### Task prompt
Look through the listing below and report every line that contains "input".

= = = = = = =

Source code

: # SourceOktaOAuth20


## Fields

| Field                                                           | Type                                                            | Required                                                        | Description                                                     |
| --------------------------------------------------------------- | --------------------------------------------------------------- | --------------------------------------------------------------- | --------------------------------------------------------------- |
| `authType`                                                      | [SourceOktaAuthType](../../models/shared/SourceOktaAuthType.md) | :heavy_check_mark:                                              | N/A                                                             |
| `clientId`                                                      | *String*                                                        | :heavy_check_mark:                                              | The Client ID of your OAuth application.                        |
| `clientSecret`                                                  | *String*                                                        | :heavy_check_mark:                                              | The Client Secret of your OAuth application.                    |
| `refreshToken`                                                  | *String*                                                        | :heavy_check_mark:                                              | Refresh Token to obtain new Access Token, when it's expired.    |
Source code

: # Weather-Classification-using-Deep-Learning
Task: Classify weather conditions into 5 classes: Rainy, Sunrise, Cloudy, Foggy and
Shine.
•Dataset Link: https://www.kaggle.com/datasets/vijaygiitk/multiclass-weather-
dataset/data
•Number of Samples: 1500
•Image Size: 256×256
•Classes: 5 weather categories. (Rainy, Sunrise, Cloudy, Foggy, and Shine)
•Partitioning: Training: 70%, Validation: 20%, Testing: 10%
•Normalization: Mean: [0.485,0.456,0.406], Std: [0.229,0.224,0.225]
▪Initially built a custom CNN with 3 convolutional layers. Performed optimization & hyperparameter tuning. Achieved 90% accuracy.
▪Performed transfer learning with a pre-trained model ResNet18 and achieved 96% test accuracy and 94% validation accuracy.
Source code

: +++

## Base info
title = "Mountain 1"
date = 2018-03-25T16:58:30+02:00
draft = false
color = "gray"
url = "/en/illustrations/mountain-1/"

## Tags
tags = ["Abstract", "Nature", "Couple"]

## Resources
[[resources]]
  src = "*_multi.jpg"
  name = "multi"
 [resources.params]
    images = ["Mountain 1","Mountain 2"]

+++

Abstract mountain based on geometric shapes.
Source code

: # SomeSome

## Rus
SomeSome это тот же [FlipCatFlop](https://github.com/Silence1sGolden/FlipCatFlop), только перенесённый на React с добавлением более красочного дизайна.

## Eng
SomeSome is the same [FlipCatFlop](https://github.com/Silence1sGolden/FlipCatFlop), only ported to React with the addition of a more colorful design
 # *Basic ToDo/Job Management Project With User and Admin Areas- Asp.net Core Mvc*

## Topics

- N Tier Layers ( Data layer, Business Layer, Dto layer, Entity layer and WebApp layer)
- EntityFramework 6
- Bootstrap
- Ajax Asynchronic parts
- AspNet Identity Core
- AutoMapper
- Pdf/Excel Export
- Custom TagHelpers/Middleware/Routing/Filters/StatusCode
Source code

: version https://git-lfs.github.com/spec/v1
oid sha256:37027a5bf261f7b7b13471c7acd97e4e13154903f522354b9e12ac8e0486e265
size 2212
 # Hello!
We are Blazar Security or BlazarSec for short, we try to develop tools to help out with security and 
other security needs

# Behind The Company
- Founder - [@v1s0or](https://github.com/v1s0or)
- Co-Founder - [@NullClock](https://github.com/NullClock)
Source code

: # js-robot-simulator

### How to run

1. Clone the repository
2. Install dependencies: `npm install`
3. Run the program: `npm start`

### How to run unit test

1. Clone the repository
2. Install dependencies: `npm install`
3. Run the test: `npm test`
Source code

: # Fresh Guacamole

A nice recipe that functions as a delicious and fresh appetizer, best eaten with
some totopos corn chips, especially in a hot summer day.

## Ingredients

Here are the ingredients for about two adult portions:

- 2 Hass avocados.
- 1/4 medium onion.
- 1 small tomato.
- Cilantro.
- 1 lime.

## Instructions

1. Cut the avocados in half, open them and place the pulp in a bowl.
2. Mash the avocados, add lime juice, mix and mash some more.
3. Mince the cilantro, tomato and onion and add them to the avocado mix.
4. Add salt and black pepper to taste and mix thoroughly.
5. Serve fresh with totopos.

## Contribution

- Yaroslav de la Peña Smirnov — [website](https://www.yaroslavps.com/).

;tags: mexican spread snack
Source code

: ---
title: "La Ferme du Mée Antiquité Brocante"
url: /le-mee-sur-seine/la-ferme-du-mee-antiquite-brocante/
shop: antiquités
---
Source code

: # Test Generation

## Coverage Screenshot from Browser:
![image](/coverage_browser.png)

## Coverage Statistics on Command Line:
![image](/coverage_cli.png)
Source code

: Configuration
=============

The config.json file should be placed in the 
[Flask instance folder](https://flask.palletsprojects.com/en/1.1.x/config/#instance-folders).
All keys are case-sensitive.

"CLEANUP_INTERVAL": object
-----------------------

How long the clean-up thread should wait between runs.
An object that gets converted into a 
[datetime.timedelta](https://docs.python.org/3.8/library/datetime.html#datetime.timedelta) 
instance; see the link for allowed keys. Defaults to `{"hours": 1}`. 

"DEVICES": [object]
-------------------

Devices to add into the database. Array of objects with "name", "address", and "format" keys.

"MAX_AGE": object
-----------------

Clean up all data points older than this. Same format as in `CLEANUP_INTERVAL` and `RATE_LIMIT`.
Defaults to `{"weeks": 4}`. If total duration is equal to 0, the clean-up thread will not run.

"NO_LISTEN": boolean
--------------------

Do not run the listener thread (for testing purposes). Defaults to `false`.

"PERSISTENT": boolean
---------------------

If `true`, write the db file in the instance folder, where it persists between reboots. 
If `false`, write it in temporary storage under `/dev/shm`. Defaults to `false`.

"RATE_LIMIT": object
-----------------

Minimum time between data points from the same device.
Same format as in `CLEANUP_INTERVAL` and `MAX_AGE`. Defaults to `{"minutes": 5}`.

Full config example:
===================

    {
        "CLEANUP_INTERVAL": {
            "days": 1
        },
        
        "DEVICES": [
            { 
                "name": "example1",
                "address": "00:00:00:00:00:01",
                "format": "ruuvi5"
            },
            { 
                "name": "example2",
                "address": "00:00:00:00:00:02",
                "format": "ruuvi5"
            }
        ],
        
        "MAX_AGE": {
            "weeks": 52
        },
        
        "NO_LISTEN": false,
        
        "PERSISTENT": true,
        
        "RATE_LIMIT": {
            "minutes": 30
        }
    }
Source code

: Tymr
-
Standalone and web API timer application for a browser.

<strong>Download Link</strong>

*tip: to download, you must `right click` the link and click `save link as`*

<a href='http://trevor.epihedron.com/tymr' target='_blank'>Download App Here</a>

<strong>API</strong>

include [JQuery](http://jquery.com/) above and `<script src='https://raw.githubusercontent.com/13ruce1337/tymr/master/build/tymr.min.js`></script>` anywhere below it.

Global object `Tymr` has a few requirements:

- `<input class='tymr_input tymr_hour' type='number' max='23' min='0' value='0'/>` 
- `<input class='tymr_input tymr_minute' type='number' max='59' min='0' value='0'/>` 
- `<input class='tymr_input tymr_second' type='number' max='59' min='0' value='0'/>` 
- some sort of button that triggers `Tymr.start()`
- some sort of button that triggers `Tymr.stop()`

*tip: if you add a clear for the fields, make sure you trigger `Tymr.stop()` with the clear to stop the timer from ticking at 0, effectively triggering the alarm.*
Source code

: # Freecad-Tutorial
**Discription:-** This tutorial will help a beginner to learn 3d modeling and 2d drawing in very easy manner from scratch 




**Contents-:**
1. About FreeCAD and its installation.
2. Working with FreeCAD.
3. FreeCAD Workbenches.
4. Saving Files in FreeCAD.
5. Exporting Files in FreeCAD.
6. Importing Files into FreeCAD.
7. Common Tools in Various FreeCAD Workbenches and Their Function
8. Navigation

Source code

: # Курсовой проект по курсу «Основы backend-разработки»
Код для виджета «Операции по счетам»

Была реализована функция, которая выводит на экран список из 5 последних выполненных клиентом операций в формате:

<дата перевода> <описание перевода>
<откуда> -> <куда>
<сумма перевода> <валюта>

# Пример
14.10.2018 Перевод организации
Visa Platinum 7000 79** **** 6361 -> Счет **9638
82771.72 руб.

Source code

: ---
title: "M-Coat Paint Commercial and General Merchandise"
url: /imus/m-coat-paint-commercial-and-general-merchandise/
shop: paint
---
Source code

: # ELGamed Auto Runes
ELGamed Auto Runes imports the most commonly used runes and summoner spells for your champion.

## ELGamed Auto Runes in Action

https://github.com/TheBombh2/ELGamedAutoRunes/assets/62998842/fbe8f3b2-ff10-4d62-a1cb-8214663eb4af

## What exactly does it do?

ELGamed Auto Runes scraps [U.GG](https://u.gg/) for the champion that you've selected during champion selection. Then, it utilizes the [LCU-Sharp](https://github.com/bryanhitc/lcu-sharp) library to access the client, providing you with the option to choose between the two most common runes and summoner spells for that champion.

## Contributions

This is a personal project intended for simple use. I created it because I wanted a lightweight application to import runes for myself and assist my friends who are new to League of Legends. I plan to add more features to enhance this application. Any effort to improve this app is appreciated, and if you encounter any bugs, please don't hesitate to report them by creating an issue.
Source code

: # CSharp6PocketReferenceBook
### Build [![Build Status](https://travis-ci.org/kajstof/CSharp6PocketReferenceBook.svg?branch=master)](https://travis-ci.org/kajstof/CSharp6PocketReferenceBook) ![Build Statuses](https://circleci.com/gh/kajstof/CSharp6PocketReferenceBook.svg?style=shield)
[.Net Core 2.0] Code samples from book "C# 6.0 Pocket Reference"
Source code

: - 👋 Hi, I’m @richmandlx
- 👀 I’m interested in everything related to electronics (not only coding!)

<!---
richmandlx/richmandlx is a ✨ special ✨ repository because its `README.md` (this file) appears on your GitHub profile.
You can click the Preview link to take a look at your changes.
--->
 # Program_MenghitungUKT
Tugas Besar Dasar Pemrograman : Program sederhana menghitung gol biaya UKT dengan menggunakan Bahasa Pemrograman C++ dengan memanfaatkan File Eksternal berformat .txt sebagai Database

= = = = = = =

### Your solution
- `<input class='tymr_input tymr_hour' type='number' max='23' min='0' value='0'/>` 
- `<input class='tymr_input tymr_minute' type='number' max='59' min='0' value='0'/>` 
- `<input class='tymr_input tymr_second' type='number' max='59' min='0' value='0'/>` 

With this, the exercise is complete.